DATASET ENTRIES:
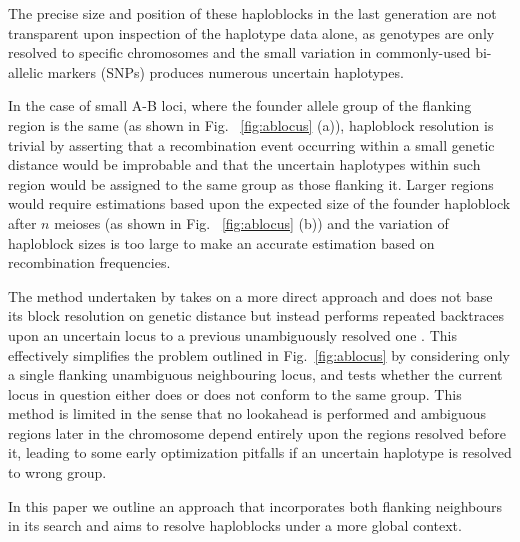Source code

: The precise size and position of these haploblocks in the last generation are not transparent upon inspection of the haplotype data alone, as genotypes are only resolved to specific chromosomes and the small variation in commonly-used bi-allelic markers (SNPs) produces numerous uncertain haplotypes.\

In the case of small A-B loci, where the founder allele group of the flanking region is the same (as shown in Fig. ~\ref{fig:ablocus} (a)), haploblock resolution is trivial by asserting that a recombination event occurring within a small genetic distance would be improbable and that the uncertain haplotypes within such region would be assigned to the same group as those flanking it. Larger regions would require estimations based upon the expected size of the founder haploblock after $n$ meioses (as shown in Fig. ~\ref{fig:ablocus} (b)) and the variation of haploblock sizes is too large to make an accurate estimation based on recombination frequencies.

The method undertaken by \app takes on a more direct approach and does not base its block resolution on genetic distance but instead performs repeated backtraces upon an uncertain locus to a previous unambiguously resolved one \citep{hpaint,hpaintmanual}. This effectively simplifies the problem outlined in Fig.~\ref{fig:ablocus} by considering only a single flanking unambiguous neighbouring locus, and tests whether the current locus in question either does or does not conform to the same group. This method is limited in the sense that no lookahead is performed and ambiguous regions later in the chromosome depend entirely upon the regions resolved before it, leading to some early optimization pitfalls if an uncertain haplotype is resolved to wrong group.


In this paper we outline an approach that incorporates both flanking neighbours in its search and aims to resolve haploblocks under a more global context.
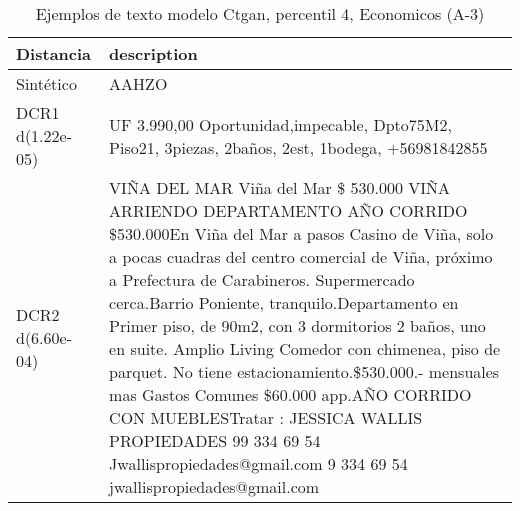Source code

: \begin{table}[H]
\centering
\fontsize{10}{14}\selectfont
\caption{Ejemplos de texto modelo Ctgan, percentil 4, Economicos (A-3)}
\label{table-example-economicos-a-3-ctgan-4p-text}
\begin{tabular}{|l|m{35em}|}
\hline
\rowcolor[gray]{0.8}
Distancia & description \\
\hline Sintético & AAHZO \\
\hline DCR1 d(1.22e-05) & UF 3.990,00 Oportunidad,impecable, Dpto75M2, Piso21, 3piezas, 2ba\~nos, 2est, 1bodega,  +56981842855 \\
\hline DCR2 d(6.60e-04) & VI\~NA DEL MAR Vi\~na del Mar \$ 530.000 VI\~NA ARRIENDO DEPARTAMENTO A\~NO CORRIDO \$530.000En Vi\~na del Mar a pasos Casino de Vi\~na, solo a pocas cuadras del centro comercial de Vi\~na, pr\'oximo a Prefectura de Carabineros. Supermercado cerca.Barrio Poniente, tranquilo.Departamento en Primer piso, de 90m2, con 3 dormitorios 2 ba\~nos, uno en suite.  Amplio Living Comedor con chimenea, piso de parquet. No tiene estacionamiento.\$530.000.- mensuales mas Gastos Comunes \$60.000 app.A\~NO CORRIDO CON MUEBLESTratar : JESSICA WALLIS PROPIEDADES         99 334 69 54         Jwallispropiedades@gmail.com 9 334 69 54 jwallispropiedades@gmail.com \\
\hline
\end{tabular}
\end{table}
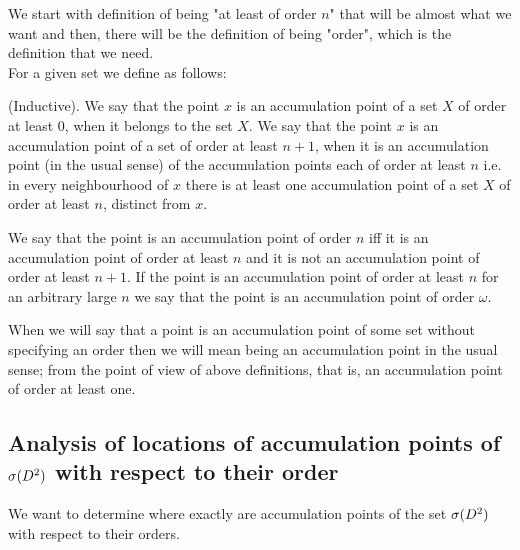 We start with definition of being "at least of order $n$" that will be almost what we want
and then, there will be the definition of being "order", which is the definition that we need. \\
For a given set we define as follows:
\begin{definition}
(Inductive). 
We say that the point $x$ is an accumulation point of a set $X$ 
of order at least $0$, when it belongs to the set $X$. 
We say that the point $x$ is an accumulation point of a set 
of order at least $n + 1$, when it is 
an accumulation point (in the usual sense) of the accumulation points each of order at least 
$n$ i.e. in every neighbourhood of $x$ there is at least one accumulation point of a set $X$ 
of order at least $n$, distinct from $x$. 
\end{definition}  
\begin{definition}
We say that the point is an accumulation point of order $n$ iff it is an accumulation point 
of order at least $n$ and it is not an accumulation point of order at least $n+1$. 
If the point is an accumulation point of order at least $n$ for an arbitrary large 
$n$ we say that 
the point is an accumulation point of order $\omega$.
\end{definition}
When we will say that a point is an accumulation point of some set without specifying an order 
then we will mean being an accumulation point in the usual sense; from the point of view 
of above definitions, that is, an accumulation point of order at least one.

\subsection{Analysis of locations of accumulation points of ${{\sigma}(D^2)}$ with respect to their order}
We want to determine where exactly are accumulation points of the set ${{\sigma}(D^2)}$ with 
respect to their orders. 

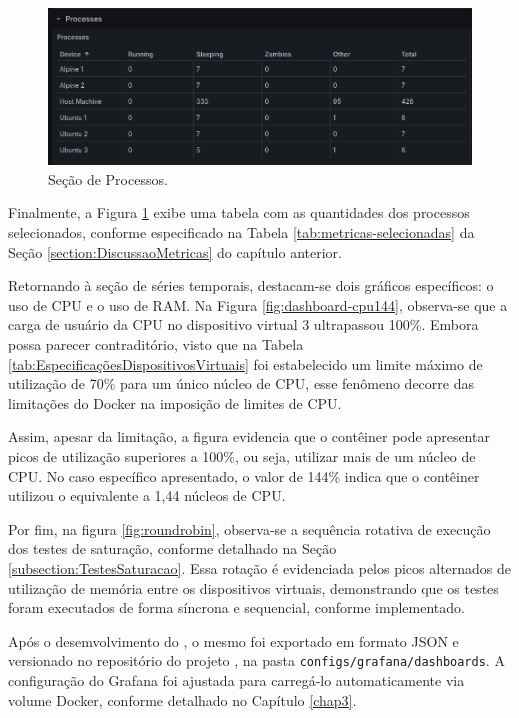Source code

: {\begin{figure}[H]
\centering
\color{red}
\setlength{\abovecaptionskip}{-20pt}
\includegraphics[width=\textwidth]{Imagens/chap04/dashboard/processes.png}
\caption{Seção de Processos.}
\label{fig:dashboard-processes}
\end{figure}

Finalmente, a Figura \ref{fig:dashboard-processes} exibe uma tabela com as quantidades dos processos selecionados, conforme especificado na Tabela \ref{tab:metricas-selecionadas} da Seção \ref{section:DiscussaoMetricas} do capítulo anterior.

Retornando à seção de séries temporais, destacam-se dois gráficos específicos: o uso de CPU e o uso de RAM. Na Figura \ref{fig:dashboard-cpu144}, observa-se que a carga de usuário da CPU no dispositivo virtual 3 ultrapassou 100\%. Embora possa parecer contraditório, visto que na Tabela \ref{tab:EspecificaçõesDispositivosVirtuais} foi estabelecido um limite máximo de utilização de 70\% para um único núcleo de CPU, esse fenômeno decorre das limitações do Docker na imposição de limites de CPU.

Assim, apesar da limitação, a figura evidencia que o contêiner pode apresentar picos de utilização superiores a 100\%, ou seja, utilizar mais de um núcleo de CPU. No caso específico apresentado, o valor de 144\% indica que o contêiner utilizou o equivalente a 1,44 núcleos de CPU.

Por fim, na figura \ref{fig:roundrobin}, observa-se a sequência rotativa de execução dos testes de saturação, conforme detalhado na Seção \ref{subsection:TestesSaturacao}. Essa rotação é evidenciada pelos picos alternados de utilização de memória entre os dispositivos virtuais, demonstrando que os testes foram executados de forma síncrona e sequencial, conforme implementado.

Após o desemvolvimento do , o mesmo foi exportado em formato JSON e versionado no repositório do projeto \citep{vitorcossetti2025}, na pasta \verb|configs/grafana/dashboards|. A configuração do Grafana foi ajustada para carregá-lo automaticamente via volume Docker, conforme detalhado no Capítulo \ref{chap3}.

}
* * *
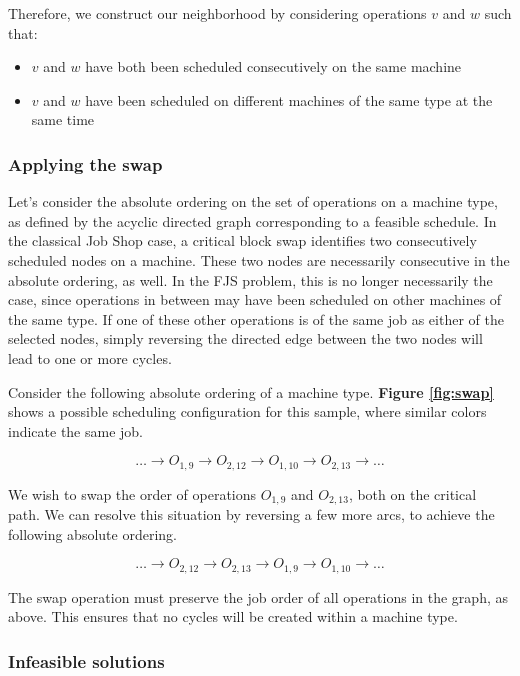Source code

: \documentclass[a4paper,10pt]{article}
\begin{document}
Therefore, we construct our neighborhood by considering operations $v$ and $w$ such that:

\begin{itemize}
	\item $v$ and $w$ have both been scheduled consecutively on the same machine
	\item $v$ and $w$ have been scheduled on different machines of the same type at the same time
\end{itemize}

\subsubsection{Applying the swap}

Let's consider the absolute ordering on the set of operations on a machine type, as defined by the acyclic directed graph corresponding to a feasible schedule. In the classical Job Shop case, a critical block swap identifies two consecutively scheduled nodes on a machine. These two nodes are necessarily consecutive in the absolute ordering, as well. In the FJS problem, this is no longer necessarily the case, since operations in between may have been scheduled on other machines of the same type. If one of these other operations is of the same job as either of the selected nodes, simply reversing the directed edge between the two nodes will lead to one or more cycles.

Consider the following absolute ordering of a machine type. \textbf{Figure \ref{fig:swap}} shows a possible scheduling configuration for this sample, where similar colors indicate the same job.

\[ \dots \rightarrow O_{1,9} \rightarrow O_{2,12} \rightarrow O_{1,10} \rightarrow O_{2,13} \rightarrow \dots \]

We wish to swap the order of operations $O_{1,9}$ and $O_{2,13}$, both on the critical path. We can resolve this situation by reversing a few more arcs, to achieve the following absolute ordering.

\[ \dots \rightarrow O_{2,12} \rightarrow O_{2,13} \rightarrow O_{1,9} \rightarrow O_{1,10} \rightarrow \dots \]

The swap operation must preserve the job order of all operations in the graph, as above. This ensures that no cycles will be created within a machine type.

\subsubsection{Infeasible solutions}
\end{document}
---
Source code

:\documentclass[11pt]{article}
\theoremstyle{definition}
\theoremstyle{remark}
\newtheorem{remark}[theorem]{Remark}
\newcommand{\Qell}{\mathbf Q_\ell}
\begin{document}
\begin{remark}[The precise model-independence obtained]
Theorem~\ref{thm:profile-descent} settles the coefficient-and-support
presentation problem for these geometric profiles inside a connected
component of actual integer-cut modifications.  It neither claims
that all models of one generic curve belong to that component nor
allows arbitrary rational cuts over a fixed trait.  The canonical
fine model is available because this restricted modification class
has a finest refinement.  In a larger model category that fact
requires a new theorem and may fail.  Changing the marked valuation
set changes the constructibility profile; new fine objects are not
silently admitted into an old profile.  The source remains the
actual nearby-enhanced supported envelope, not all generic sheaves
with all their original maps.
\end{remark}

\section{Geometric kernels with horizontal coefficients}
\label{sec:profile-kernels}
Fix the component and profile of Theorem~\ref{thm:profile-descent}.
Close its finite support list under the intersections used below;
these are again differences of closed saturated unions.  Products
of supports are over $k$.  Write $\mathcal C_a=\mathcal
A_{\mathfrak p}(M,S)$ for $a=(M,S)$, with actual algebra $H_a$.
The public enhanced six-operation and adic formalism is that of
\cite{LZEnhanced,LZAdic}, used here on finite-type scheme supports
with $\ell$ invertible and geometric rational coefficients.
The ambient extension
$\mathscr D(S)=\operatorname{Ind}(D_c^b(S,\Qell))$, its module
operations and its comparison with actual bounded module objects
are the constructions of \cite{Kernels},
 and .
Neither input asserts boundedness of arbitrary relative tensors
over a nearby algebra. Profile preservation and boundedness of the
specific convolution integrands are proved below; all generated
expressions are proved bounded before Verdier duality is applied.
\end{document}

TASK DIRECTIONS: Which lines above contain the word "coefficients"? Show each of them.

OUTPUT OF THE TASK:
\section{Geometric kernels with horizontal coefficients}
with $\ell$ invertible and geometric rational coefficients.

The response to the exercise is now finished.